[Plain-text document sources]
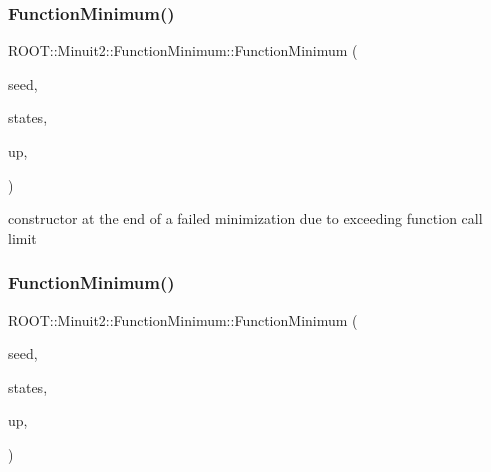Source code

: \mbox{\label{classROOT_1_1Minuit2_1_1FunctionMinimum_aa68c6d1a70d47537fef4990cd797ebc0}} 
\subsubsection{\texorpdfstring{FunctionMinimum()}{FunctionMinimum()}\hspace{0.1cm}{\footnotesize\ttfamily [3/10]}}
{\footnotesize\ttfamily R\+O\+O\+T\+::\+Minuit2\+::\+Function\+Minimum\+::\+Function\+Minimum (\begin{DoxyParamCaption}\item[{const \mbox{\hyperlink{classROOT_1_1Minuit2_1_1MinimumSeed}{Minimum\+Seed}} \&}]{seed,  }\item[{const std\+::vector$<$ \mbox{\hyperlink{classROOT_1_1Minuit2_1_1MinimumState}{Minimum\+State}} $>$ \&}]{states,  }\item[{double}]{up,  }\item[{\mbox{\hyperlink{classROOT_1_1Minuit2_1_1FunctionMinimum_1_1MnReachedCallLimit}{Mn\+Reached\+Call\+Limit}}}]{ }\end{DoxyParamCaption})\hspace{0.3cm}{\ttfamily [inline]}}



constructor at the end of a failed minimization due to exceeding function call limit 

\mbox{\label{classROOT_1_1Minuit2_1_1FunctionMinimum_a70961c8a405bd4298247c9b353804154}} 
\subsubsection{\texorpdfstring{FunctionMinimum()}{FunctionMinimum()}\hspace{0.1cm}{\footnotesize\ttfamily [4/10]}}
{\footnotesize\ttfamily R\+O\+O\+T\+::\+Minuit2\+::\+Function\+Minimum\+::\+Function\+Minimum (\begin{DoxyParamCaption}\item[{const \mbox{\hyperlink{classROOT_1_1Minuit2_1_1MinimumSeed}{Minimum\+Seed}} \&}]{seed,  }\item[{const std\+::vector$<$ \mbox{\hyperlink{classROOT_1_1Minuit2_1_1MinimumState}{Minimum\+State}} $>$ \&}]{states,  }\item[{double}]{up,  }\item[{\mbox{\hyperlink{classROOT_1_1Minuit2_1_1FunctionMinimum_1_1MnAboveMaxEdm}{Mn\+Above\+Max\+Edm}}}]{ }\end{DoxyParamCaption})\hspace{0.3cm}{\ttfamily [inline]}}




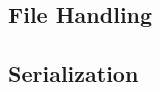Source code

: \documentclass[14pt,fleqn]{extbook} %
\begin{document}
\subsection{File Handling}

\subsection{Serialization}




%
%
%
%
%
%
%
%
%
\end{document}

§ Activity
I'd like every record printed exactly, with the pictures left out.

§ Completed exercise
Source code

: \mbox{\label{classROOT_1_1Minuit2_1_1FunctionMinimum_aa68c6d1a70d47537fef4990cd797ebc0}} 
\subsubsection{\texorpdfstring{FunctionMinimum()}{FunctionMinimum()}\hspace{0.1cm}{\footnotesize\ttfamily [3/10]}}
{\footnotesize\ttfamily R\+O\+O\+T\+::\+Minuit2\+::\+Function\+Minimum\+::\+Function\+Minimum (\begin{DoxyParamCaption}\item[{const \mbox{\hyperlink{classROOT_1_1Minuit2_1_1MinimumSeed}{Minimum\+Seed}} \&}]{seed,  }\item[{const std\+::vector$<$ \mbox{\hyperlink{classROOT_1_1Minuit2_1_1MinimumState}{Minimum\+State}} $>$ \&}]{states,  }\item[{double}]{up,  }\item[{\mbox{\hyperlink{classROOT_1_1Minuit2_1_1FunctionMinimum_1_1MnReachedCallLimit}{Mn\+Reached\+Call\+Limit}}}]{ }\end{DoxyParamCaption})\hspace{0.3cm}{\ttfamily [inline]}}



constructor at the end of a failed minimization due to exceeding function call limit 

\mbox{\label{classROOT_1_1Minuit2_1_1FunctionMinimum_a70961c8a405bd4298247c9b353804154}} 
\subsubsection{\texorpdfstring{FunctionMinimum()}{FunctionMinimum()}\hspace{0.1cm}{\footnotesize\ttfamily [4/10]}}
{\footnotesize\ttfamily R\+O\+O\+T\+::\+Minuit2\+::\+Function\+Minimum\+::\+Function\+Minimum (\begin{DoxyParamCaption}\item[{const \mbox{\hyperlink{classROOT_1_1Minuit2_1_1MinimumSeed}{Minimum\+Seed}} \&}]{seed,  }\item[{const std\+::vector$<$ \mbox{\hyperlink{classROOT_1_1Minuit2_1_1MinimumState}{Minimum\+State}} $>$ \&}]{states,  }\item[{double}]{up,  }\item[{\mbox{\hyperlink{classROOT_1_1Minuit2_1_1FunctionMinimum_1_1MnAboveMaxEdm}{Mn\+Above\+Max\+Edm}}}]{ }\end{DoxyParamCaption})\hspace{0.3cm}{\ttfamily [inline]}}




Source code

: \documentclass[14pt,fleqn]{extbook} %
\begin{document}
\subsection{File Handling}

\subsection{Serialization}




%
%
%
%
%
%
%
%
%
\end{document}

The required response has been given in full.